Les chapelles du Vésinet ne sont sans doute pas un point d'arrêt dans la carrière du peintre et son talent si vivant continue son évolution; mais c'est en tout cas le résultat logique des tentatives auxquelles il se livrait depuis plusieurs années; rien que pour cela elles seraient singulièrement intéressantes à étudier.
A propos de la chapelle du Collège de Sainte-Croix, la première en date, M. A. Pératé, écrivait déjà en juillet 1899, dans le Figaro Illustré :

Tout d'abord nous pouvons nous arrêter avec un vif plaisir devant le décor d'autel dont M. Maurice Denis nous présente un ensemble, et deux panneaux de la grandeur d'exécution. Ils sont peints à la détrempe ou à l'aquarelle, en des tons plats et de toute fraîcheur, où les rouges, les jaunes, les verts et les bleus s'harmonisent avec une parfaite simplicité. Le décor doit encadrer l'autel d'une chapelle de collège, à Sainte-Croix du Vésinet, et tout y est combiné pour un symbolisme ingénieux et du meilleur aloi. C'est une glorification tendre et enfantine du sacrifice de la Messe, en accord avec les voix d'enfants qui, dans la chapelle, doivent chanter le Sanctus.
Les voici aux deux côtés de l'autel, les petits enfants de choeur aux yeux candides et graves dans leur robe rouge que recouvre l'aube de dentelle, ils balancent l'encensoir qui fume et derrière eux des grands écoliers aux ailes d'anges, bien attentifs, chantent en scandant le rythme de la main.

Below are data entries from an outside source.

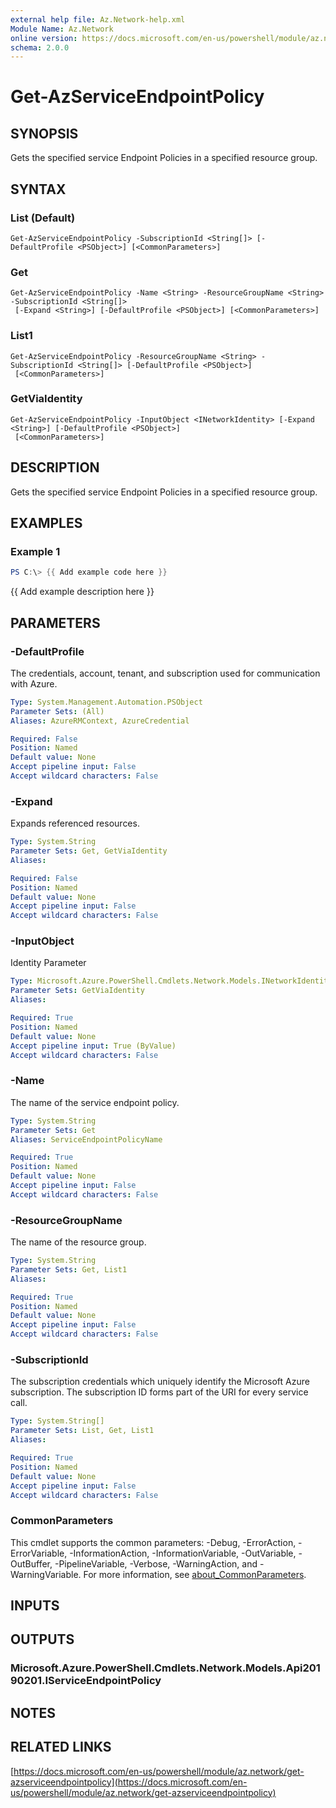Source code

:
 ```yaml
---
external help file: Az.Network-help.xml
Module Name: Az.Network
online version: https://docs.microsoft.com/en-us/powershell/module/az.network/get-azserviceendpointpolicy
schema: 2.0.0
---
```


# Get-AzServiceEndpointPolicy

## SYNOPSIS
Gets the specified service Endpoint Policies in a specified resource group.

## SYNTAX

### List (Default)
```
Get-AzServiceEndpointPolicy -SubscriptionId <String[]> [-DefaultProfile <PSObject>] [<CommonParameters>]
```

### Get
```
Get-AzServiceEndpointPolicy -Name <String> -ResourceGroupName <String> -SubscriptionId <String[]>
 [-Expand <String>] [-DefaultProfile <PSObject>] [<CommonParameters>]
```

### List1
```
Get-AzServiceEndpointPolicy -ResourceGroupName <String> -SubscriptionId <String[]> [-DefaultProfile <PSObject>]
 [<CommonParameters>]
```

### GetViaIdentity
```
Get-AzServiceEndpointPolicy -InputObject <INetworkIdentity> [-Expand <String>] [-DefaultProfile <PSObject>]
 [<CommonParameters>]
```

## DESCRIPTION
Gets the specified service Endpoint Policies in a specified resource group.

## EXAMPLES

### Example 1
```powershell
PS C:\> {{ Add example code here }}
```

{{ Add example description here }}

## PARAMETERS

### -DefaultProfile
The credentials, account, tenant, and subscription used for communication with Azure.

```yaml
Type: System.Management.Automation.PSObject
Parameter Sets: (All)
Aliases: AzureRMContext, AzureCredential

Required: False
Position: Named
Default value: None
Accept pipeline input: False
Accept wildcard characters: False
```

### -Expand
Expands referenced resources.

```yaml
Type: System.String
Parameter Sets: Get, GetViaIdentity
Aliases:

Required: False
Position: Named
Default value: None
Accept pipeline input: False
Accept wildcard characters: False
```

### -InputObject
Identity Parameter

```yaml
Type: Microsoft.Azure.PowerShell.Cmdlets.Network.Models.INetworkIdentity
Parameter Sets: GetViaIdentity
Aliases:

Required: True
Position: Named
Default value: None
Accept pipeline input: True (ByValue)
Accept wildcard characters: False
```

### -Name
The name of the service endpoint policy.

```yaml
Type: System.String
Parameter Sets: Get
Aliases: ServiceEndpointPolicyName

Required: True
Position: Named
Default value: None
Accept pipeline input: False
Accept wildcard characters: False
```

### -ResourceGroupName
The name of the resource group.

```yaml
Type: System.String
Parameter Sets: Get, List1
Aliases:

Required: True
Position: Named
Default value: None
Accept pipeline input: False
Accept wildcard characters: False
```

### -SubscriptionId
The subscription credentials which uniquely identify the Microsoft Azure subscription.
The subscription ID forms part of the URI for every service call.

```yaml
Type: System.String[]
Parameter Sets: List, Get, List1
Aliases:

Required: True
Position: Named
Default value: None
Accept pipeline input: False
Accept wildcard characters: False
```

### CommonParameters
This cmdlet supports the common parameters: -Debug, -ErrorAction, -ErrorVariable, -InformationAction, -InformationVariable, -OutVariable, -OutBuffer, -PipelineVariable, -Verbose, -WarningAction, and -WarningVariable. For more information, see [about_CommonParameters](http://go.microsoft.com/fwlink/?LinkID=113216).

## INPUTS

## OUTPUTS

### Microsoft.Azure.PowerShell.Cmdlets.Network.Models.Api20190201.IServiceEndpointPolicy
## NOTES

## RELATED LINKS

[https://docs.microsoft.com/en-us/powershell/module/az.network/get-azserviceendpointpolicy](https://docs.microsoft.com/en-us/powershell/module/az.network/get-azserviceendpointpolicy)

Au-dessus s'arrondit la treille d'une vigne, d'où ruissellera le vin dans le calice d'or. Et puis, derrière une haie de roses en fleurs, des champs de blé ondulent au soleil, le blé nourrissant qui donnera l'hostie du sacrifice, le tribut non sanglant de la nature innocente et joyeuse. Une rivière bleue s'enfuit vers le clair horizon, et les peupliers qui la bordent se dressent vers le ciel, où bien haut, dans l'azur lumineux, passe le vol des anges; ils portent, en rappel du sacrifice divin, la Croix salutaire, la Croix à laquelle est dédiée la Chapelle du Vésinet.
Il monte de cette oeuvre charmante où tout est volontairement enfantin, jusqu'à des gaucheries extrêmes dans la structure de quelques visages, un tel parfum d'art jeune et primitif, une musique si jolie et naïve que l'on peut se dire en souriant: Peut-être chanterons-nous un jour l'alleluia de l'art chrétien renaissant. C'est la joie de l'onde baptismale sur le front d'un tout petit enfant. Que M. Maurice Denis rejette résolument toute la fausse ingéniosité d'autrefois, la précieuse gaucherie où se complaisaient les cénacles ; il n'y a plus de temps à perdre pour créer une oeuvre qui dure.

Je ne voudrais rien ajouter à cette page délicieuse.
Elle dit assez que le grand charme de cette oeuvre, c'est de n'y rien sentir d'abstrait, d'académique et de faux, parce que le peintre a tout tiré du milieu où il vit. Il représente des cérémonies liturgiques qui lui sont familières. Il rappelle les traits de visages amis. Il évoque le cours du fleuve au milieu des fleurs, des blés, des grands arbres — dans la fine et douce lumière de l'Ile-de-France. Et le parfum de cette poésie — car ce vrai peintre est aussi un poète, — n'est si pénétrant que parce qu'elle est issue de la réalité dont elle perpétue une minute exquise dans un spectacle splendide.
C'est cette même qualité d'art que nous retrouverons, dans des conditions matérielles toutes différentes, à l'Eglise paroissiale du Vésinet. Il s'agissait de décorer, non plus comme à Sainte-Croix, un mur derrière l'autel d'une chapelle de collège, mais deux sanctuaires, l'un consacré à la Vierge, l'autre au Sacré-Coeur, — à la fois des murs, des voûtes et des vitraux.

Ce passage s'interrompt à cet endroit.